> _WORK INSTRUCTIONS_: The answer must consist of each line below that holds the word "reusable", copied as it stands.

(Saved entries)

⁂

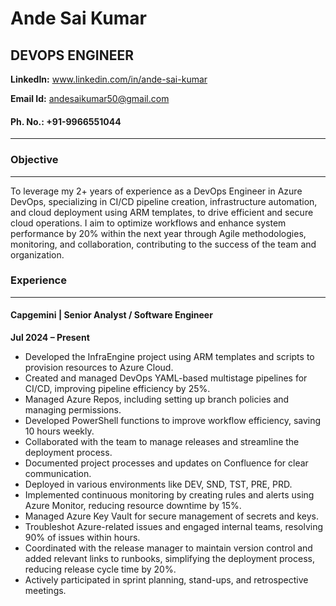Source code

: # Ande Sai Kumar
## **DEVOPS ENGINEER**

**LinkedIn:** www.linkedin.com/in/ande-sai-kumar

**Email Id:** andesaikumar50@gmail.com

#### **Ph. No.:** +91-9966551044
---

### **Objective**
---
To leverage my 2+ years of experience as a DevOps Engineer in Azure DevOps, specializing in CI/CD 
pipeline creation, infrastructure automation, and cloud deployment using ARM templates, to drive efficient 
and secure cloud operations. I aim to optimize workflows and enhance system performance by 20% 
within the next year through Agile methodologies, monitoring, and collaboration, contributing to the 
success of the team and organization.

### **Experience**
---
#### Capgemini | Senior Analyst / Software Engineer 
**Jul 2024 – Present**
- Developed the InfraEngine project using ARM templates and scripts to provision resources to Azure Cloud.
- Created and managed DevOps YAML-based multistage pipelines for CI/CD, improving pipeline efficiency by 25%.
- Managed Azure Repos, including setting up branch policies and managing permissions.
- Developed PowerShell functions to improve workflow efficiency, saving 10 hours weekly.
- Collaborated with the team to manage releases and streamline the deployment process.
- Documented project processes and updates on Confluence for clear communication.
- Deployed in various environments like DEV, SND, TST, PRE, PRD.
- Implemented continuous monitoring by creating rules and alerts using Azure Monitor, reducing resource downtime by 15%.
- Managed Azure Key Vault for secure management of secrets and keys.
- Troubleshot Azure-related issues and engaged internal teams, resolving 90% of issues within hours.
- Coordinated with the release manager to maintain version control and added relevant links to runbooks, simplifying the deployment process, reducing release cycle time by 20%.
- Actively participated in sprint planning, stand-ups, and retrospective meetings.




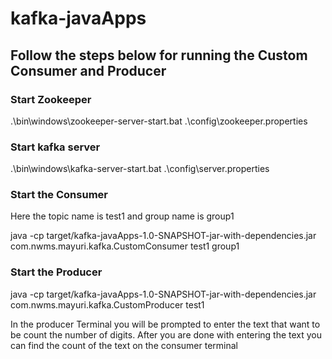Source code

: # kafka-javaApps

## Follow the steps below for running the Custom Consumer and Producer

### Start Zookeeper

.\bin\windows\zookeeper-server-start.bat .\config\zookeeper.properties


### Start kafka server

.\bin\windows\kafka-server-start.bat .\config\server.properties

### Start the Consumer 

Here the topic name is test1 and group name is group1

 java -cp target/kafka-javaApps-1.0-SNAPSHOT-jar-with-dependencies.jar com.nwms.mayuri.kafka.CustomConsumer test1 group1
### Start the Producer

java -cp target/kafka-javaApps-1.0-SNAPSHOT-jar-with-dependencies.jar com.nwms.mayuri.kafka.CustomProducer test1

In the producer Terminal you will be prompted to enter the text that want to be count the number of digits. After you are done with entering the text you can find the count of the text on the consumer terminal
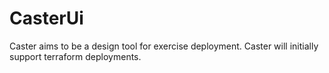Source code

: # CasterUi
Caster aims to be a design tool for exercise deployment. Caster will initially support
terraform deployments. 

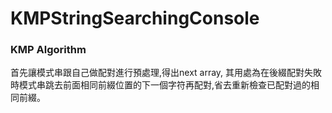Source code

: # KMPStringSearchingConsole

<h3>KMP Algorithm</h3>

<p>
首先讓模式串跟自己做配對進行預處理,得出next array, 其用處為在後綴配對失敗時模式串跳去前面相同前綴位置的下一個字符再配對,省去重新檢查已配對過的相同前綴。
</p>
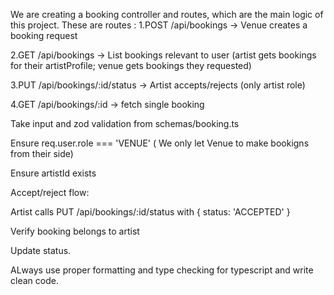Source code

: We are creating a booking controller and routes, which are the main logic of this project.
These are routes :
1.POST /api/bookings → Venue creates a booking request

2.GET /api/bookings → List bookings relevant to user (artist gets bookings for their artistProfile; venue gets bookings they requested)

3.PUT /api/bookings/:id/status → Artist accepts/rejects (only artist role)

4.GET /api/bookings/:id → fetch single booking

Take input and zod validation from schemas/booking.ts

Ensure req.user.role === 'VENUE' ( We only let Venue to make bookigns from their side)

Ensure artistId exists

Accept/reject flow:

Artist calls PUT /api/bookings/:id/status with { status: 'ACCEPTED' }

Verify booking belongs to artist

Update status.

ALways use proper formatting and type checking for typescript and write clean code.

⁂

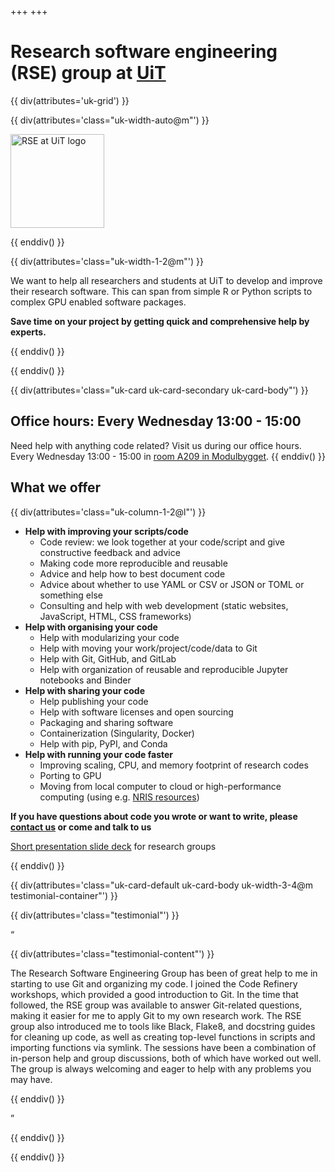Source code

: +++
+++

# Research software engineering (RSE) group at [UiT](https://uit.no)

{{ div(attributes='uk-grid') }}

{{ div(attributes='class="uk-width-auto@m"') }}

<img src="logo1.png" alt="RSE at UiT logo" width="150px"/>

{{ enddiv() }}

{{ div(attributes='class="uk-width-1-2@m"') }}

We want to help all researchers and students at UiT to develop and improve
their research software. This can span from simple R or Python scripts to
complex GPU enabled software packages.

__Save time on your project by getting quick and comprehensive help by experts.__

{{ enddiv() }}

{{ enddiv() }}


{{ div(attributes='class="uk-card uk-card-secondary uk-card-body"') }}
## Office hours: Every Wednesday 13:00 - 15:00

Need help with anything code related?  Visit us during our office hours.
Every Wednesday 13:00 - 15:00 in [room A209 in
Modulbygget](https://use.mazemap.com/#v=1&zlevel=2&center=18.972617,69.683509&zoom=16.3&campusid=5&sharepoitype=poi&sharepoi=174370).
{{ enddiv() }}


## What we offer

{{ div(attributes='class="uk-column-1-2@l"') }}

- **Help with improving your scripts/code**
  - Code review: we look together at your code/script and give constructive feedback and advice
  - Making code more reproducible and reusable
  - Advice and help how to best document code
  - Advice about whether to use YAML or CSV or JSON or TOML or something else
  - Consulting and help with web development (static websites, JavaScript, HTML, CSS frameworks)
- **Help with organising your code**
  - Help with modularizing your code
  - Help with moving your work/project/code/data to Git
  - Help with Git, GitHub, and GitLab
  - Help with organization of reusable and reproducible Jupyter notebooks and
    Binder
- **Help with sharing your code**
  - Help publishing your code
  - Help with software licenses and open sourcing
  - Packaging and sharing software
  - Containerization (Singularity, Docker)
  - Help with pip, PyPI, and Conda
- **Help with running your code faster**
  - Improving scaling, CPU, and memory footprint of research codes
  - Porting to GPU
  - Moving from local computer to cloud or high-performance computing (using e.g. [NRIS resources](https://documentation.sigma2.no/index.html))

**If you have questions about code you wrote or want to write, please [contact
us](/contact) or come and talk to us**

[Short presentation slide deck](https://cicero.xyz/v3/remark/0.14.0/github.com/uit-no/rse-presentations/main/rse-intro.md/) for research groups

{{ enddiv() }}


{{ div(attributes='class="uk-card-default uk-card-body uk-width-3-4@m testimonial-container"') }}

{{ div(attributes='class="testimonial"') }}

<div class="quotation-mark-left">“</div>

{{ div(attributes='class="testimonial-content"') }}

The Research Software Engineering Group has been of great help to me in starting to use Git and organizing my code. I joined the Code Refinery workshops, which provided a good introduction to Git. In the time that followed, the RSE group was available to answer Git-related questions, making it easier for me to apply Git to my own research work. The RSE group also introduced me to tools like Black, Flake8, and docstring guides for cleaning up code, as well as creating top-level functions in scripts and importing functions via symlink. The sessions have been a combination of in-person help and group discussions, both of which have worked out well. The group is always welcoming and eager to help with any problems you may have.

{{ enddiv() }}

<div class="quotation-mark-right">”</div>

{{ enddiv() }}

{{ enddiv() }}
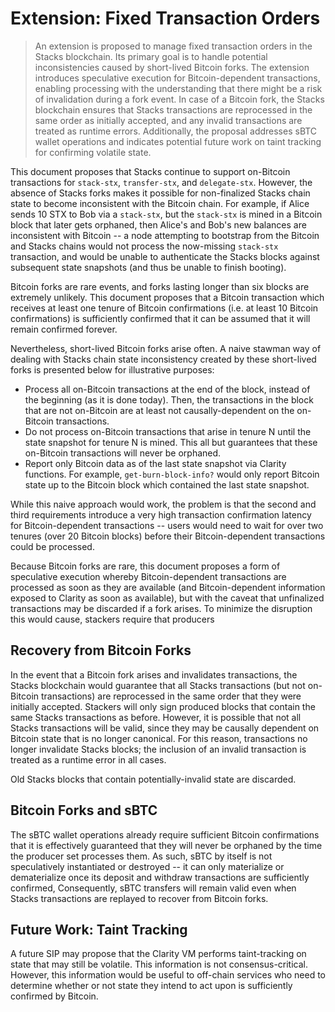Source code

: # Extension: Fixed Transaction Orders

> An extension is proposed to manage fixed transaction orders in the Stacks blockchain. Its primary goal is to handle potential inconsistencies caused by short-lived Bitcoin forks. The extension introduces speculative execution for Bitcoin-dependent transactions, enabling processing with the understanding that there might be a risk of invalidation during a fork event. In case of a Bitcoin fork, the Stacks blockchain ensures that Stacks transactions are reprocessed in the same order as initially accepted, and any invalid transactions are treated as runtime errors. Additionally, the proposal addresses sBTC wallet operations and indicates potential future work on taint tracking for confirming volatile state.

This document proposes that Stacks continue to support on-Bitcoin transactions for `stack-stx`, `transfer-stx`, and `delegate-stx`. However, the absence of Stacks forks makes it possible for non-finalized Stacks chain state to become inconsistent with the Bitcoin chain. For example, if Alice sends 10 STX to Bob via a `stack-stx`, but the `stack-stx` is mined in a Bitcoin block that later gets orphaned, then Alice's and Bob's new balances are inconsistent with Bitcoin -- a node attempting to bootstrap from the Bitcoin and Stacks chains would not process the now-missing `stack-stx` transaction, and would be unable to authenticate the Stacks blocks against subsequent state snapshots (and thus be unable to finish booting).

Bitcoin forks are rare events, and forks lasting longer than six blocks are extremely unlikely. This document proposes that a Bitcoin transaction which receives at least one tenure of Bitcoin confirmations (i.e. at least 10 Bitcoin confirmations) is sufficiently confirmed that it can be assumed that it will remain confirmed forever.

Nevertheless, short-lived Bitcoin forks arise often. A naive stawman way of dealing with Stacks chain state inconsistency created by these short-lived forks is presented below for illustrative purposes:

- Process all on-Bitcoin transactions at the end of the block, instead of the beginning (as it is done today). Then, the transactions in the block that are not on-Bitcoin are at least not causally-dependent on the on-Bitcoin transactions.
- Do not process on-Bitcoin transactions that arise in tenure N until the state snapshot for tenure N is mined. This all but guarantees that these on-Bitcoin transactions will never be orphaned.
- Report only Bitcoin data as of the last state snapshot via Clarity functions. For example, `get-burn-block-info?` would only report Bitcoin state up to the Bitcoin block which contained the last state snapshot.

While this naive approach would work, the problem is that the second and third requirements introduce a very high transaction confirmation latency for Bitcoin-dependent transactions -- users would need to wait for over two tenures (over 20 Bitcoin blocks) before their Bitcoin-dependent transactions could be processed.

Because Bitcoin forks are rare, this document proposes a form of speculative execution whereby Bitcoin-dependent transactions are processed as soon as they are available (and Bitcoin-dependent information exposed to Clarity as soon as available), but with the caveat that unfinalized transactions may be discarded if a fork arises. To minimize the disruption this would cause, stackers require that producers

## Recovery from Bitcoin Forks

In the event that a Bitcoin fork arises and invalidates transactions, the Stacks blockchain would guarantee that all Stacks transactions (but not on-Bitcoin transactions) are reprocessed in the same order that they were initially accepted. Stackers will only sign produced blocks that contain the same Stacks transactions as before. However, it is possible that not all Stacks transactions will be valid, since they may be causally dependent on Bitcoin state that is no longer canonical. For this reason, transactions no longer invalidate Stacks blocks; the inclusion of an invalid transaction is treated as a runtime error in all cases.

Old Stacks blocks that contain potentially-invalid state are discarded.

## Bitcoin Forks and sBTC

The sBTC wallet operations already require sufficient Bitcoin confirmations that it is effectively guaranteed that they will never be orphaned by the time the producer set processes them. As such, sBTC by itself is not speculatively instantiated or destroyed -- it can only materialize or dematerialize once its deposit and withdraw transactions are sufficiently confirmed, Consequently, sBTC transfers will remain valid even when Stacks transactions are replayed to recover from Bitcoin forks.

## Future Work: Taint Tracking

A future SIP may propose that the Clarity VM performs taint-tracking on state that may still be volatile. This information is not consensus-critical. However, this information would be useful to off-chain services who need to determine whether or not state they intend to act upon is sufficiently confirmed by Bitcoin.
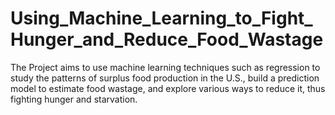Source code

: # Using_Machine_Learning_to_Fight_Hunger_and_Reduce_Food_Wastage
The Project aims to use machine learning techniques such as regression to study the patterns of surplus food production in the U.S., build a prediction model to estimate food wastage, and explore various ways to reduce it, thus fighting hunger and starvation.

⁂

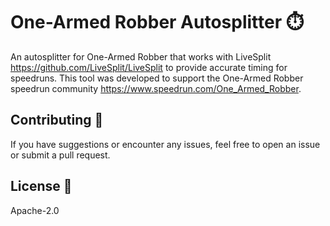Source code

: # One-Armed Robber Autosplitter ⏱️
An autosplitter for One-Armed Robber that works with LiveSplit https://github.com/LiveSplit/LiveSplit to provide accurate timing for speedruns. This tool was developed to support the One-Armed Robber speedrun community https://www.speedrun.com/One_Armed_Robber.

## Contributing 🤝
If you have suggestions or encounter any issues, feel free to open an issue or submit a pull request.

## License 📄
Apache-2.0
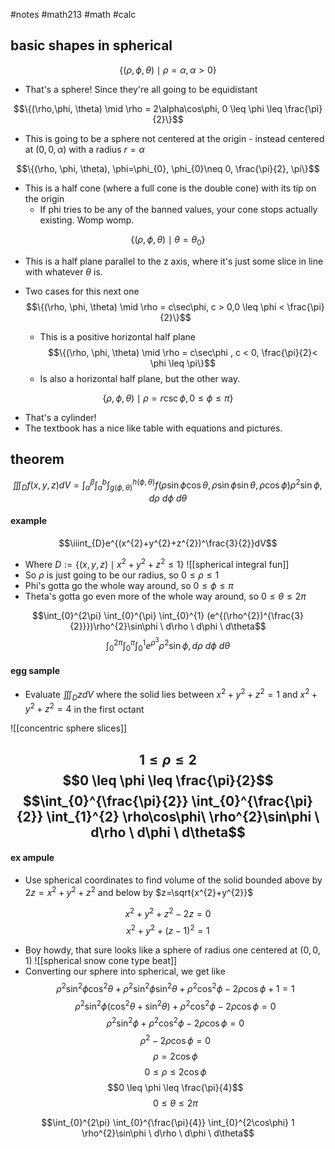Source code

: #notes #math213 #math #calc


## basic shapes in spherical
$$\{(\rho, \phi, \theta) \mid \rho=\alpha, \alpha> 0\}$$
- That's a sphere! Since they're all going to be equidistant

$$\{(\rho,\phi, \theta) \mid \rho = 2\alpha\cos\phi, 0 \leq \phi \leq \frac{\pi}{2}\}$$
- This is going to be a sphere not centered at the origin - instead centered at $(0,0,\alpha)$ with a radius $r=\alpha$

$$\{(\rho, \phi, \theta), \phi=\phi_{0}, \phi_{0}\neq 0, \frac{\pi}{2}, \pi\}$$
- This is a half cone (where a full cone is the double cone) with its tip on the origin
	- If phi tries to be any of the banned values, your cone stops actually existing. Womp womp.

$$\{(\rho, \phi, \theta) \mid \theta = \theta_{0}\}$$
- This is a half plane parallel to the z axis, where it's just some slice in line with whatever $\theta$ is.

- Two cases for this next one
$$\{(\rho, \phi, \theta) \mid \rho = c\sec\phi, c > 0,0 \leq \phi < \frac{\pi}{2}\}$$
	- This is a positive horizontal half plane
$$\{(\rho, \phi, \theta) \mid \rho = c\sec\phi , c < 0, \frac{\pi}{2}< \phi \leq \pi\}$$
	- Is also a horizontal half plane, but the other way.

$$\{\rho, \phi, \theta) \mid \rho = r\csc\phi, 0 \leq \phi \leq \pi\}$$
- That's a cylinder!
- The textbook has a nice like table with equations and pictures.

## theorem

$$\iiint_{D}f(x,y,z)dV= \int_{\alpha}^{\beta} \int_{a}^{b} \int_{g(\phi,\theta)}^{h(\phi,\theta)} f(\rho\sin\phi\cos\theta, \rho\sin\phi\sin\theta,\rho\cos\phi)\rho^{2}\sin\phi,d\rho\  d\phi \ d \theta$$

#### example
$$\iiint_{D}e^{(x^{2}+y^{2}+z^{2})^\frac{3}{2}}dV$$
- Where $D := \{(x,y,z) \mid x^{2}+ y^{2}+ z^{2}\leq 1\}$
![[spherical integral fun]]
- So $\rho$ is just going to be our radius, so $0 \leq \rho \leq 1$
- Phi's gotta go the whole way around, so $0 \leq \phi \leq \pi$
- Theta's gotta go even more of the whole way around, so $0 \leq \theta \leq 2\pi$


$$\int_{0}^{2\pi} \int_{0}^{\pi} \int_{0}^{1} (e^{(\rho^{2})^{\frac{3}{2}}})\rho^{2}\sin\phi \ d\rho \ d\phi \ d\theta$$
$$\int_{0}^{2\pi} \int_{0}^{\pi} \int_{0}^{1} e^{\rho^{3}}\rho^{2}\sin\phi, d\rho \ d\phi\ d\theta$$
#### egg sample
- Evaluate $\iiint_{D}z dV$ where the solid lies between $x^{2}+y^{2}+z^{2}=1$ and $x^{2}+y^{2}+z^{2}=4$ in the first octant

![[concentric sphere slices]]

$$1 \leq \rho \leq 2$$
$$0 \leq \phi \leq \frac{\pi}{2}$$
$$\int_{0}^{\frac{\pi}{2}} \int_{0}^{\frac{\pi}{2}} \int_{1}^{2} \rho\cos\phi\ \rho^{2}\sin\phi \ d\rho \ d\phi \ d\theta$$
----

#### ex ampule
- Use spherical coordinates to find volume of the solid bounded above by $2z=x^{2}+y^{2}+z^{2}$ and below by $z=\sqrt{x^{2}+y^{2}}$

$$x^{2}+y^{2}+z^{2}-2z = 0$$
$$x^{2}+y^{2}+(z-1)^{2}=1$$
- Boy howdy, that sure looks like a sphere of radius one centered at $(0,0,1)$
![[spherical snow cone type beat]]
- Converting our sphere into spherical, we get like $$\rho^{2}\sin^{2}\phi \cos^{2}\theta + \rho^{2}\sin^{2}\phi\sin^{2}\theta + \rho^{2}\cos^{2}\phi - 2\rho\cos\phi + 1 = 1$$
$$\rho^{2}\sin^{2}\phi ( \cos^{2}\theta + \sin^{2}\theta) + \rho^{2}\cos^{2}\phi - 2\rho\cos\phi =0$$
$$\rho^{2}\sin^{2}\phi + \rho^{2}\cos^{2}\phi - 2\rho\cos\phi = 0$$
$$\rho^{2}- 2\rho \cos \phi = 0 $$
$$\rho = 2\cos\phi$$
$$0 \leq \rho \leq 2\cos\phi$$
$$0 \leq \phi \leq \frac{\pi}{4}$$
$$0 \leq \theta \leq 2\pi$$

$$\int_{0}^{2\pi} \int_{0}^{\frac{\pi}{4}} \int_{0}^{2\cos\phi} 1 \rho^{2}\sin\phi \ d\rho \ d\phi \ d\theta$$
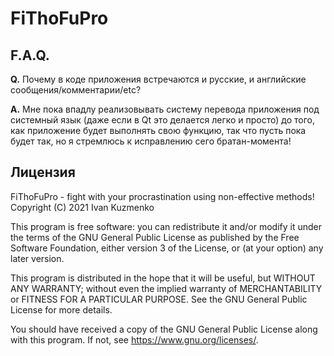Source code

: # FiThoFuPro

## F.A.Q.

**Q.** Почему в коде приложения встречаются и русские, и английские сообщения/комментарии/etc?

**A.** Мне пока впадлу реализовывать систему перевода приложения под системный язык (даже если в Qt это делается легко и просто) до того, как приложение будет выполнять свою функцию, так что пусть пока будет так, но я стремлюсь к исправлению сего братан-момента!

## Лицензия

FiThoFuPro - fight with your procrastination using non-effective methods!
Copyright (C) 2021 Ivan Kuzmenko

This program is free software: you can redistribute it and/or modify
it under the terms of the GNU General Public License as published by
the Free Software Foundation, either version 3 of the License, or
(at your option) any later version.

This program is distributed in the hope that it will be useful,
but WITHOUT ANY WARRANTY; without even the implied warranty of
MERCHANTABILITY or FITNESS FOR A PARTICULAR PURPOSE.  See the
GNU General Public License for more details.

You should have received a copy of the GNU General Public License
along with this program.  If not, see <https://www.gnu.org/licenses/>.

⁂

> _SOLUTION TO THIS TASK_:
  - Making code more reproducible and reusable
  - Help with organization of reusable and reproducible Jupyter notebooks and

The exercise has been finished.